【27-EX1】歓迎会の始まり
トルトゥーガの港に停泊する、一行の新たな船――
『最強・ガーディアン号』。
その甲板では、解放された元奴隷たちが、まだ不安と恐怖の入り混じった表情で、互いに身を寄せ合っていた。
彼らは護たちを信じると口にはしたが、長年積み重ねられた絶望は、そう簡単に拭えるものではない。

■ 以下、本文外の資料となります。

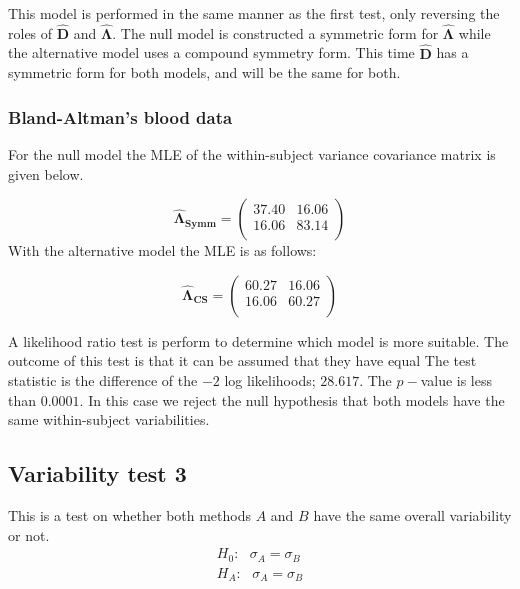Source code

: \documentclass[12pt, a4paper]{report}
\theoremstyle{plain}
\theoremstyle{definition}
\theoremstyle{remark}
\begin{document}
	This model is performed in the same manner as the first test, only reversing the roles of $\boldsymbol{\hat{D}}$ and $\boldsymbol{\hat{\Lambda}}$. The null model is constructed  a symmetric form for $\boldsymbol{\hat{\Lambda}}$ while the alternative model uses a compound symmetry form. This time $\boldsymbol{\hat{D}}$ has a symmetric form for both models, and will be the same for both.
	
	
	\subsubsection{Bland-Altman's blood data}
	For the null model the MLE of the within-subject variance covariance matrix is given below.
	
	\begin{equation}
	\boldsymbol{\hat{\Lambda}_{Symm}} = \left( \begin{array}{cc}
	37.40 & 16.06  \\
	16.06 & 83.14  \\
	\end{array}\right)
	\end{equation}
	With the alternative model the MLE is as follows:
	
	\begin{equation}
	\boldsymbol{\hat{\Lambda}_{CS}} = \left( \begin{array}{cc}
	60.27  & 16.06  \\
	16.06  & 60.27  \\
	\end{array}\right)
	\end{equation}
	
	A likelihood ratio test is perform to determine which model is more suitable.
	The outcome of this test is that it can be assumed that they have equal
	The test statistic is the difference of the $-2$ log likelihoods; $28.617$. The $p-$value is less than $0.0001$. In this case we reject the null hypothesis that both models have the same within-subject variabilities.
	
	\subsection{Variability test 3}
	This is a test on whether both methods $A$ and $B$ have the same overall variability or not.
	\begin{eqnarray}
	H_{0}: \mbox{ }\sigma_{A}  = \sigma_{B} \\
	H_{A}: \mbox{ }\sigma_{A}  = \sigma_{B}
	\end{eqnarray}
	
\end{document}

子供たちは、年長者たちの服の裾をぎゅっと掴み、怯えたように護たちを見つめている。
その重苦しい空気を、真っ向から打ち破ったのは、護だった。
腕まくりをし、船の中央へ進み出ると、腹の底から声を張り上げる。
「よし、お前ら! 暗い顔は終わりだ!」
全員の視線が、彼に集まる。
「俺はな、お前らのことを『奴隷』だなんて、これっぽっちも思ってねえ!
今日から、俺たちは同じ船に乗る『仲間』だ!」
一瞬の静寂。
そして、護は、太陽みたいな笑顔で続けた。
「だから今夜は、その記念だ!
新しい船出と、新しい仲間たちのための――大歓迎会だ!」
甲板の空気が、わずかに揺れる。
「俺が、お前らを腹いっぱいになるまで、
世界一うまい飯を食わせてやる!
楽しみに待ってろよ!」
その言葉に、戸惑いと、わずかな期待が、元奴隷たちの顔に滲んだ。